- WHAT TO PRODUCE
Leave the pictures out and write out exactly the lines from the top of the entries through the line containing "other also died.".

- INPUT
== Segment start ==
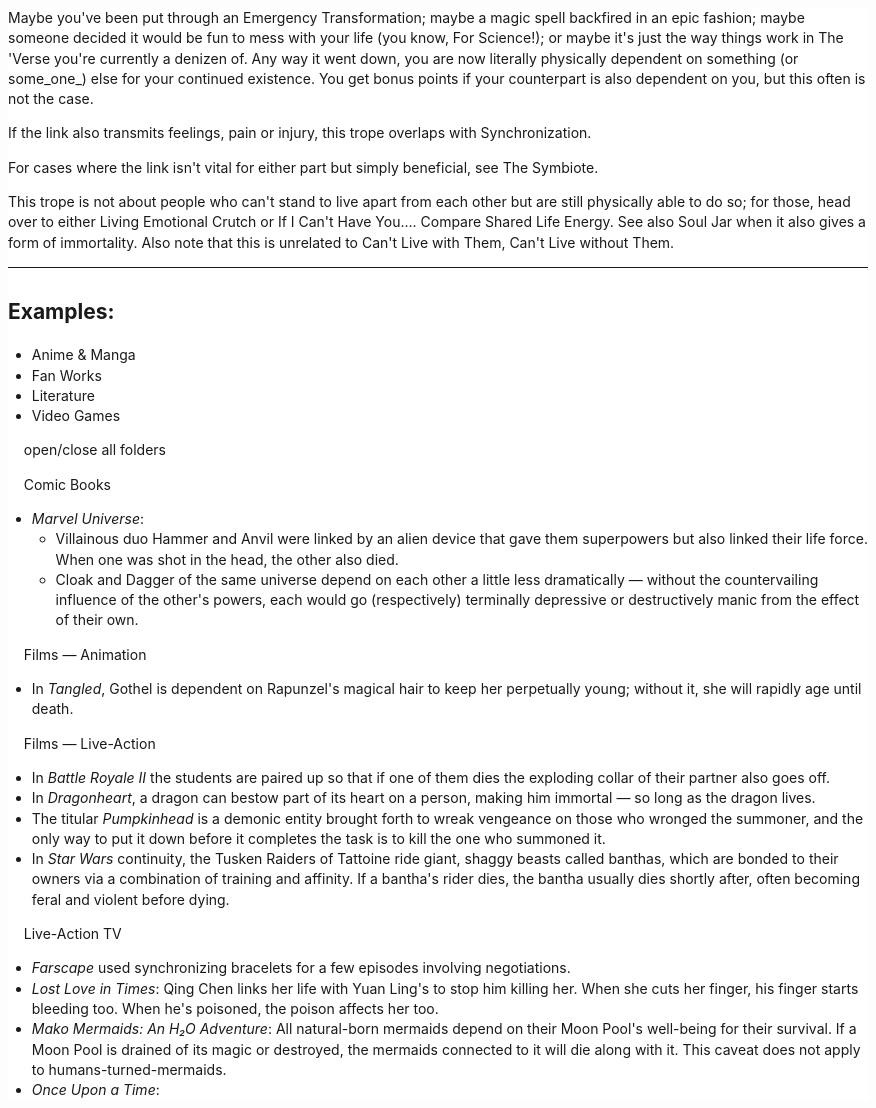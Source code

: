 Maybe you've been put through an Emergency Transformation; maybe a magic spell backfired in an epic fashion; maybe someone decided it would be fun to mess with your life (you know, For Science!); or maybe it's just the way things work in The 'Verse you're currently a denizen of. Any way it went down, you are now literally physically dependent on something (or some_one_) else for your continued existence. You get bonus points if your counterpart is also dependent on you, but this often is not the case.

If the link also transmits feelings, pain or injury, this trope overlaps with Synchronization.

For cases where the link isn't vital for either part but simply beneficial, see The Symbiote.

This trope is not about people who can't stand to live apart from each other but are still physically able to do so; for those, head over to either Living Emotional Crutch or If I Can't Have You…. Compare Shared Life Energy. See also Soul Jar when it also gives a form of immortality. Also note that this is unrelated to Can't Live with Them, Can't Live without Them.

___

## Examples:

-   Anime & Manga
-   Fan Works
-   Literature
-   Video Games

    open/close all folders 

    Comic Books 

-   _Marvel Universe_:
    -   Villainous duo Hammer and Anvil were linked by an alien device that gave them superpowers but also linked their life force. When one was shot in the head, the other also died.
    -   Cloak and Dagger of the same universe depend on each other a little less dramatically — without the countervailing influence of the other's powers, each would go (respectively) terminally depressive or destructively manic from the effect of their own.

    Films — Animation 

-   In _Tangled_, Gothel is dependent on Rapunzel's magical hair to keep her perpetually young; without it, she will rapidly age until death.

    Films — Live-Action 

-   In _Battle Royale II_ the students are paired up so that if one of them dies the exploding collar of their partner also goes off.
-   In _Dragonheart_, a dragon can bestow part of its heart on a person, making him immortal — so long as the dragon lives.
-   The titular _Pumpkinhead_ is a demonic entity brought forth to wreak vengeance on those who wronged the summoner, and the only way to put it down before it completes the task is to kill the one who summoned it.
-   In _Star Wars_ continuity, the Tusken Raiders of Tattoine ride giant, shaggy beasts called banthas, which are bonded to their owners via a combination of training and affinity. If a bantha's rider dies, the bantha usually dies shortly after, often becoming feral and violent before dying.

    Live-Action TV 

-   _Farscape_ used synchronizing bracelets for a few episodes involving negotiations.
-   _Lost Love in Times_: Qing Chen links her life with Yuan Ling's to stop him killing her. When she cuts her finger, his finger starts bleeding too. When he's poisoned, the poison affects her too.
-   _Mako Mermaids: An H₂O Adventure_: All natural-born mermaids depend on their Moon Pool's well-being for their survival. If a Moon Pool is drained of its magic or destroyed, the mermaids connected to it will die along with it. This caveat does not apply to humans-turned-mermaids.
-   _Once Upon a Time_:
== Segment end ==
- FINISHED TASK
Source code

: Maybe you've been put through an Emergency Transformation; maybe a magic spell backfired in an epic fashion; maybe someone decided it would be fun to mess with your life (you know, For Science!); or maybe it's just the way things work in The 'Verse you're currently a denizen of. Any way it went down, you are now literally physically dependent on something (or some_one_) else for your continued existence. You get bonus points if your counterpart is also dependent on you, but this often is not the case.

If the link also transmits feelings, pain or injury, this trope overlaps with Synchronization.

For cases where the link isn't vital for either part but simply beneficial, see The Symbiote.

This trope is not about people who can't stand to live apart from each other but are still physically able to do so; for those, head over to either Living Emotional Crutch or If I Can't Have You…. Compare Shared Life Energy. See also Soul Jar when it also gives a form of immortality. Also note that this is unrelated to Can't Live with Them, Can't Live without Them.

___

## Examples:

-   Anime & Manga
-   Fan Works
-   Literature
-   Video Games

    open/close all folders 

    Comic Books 

-   _Marvel Universe_:
    -   Villainous duo Hammer and Anvil were linked by an alien device that gave them superpowers but also linked their life force. When one was shot in the head, the other also died.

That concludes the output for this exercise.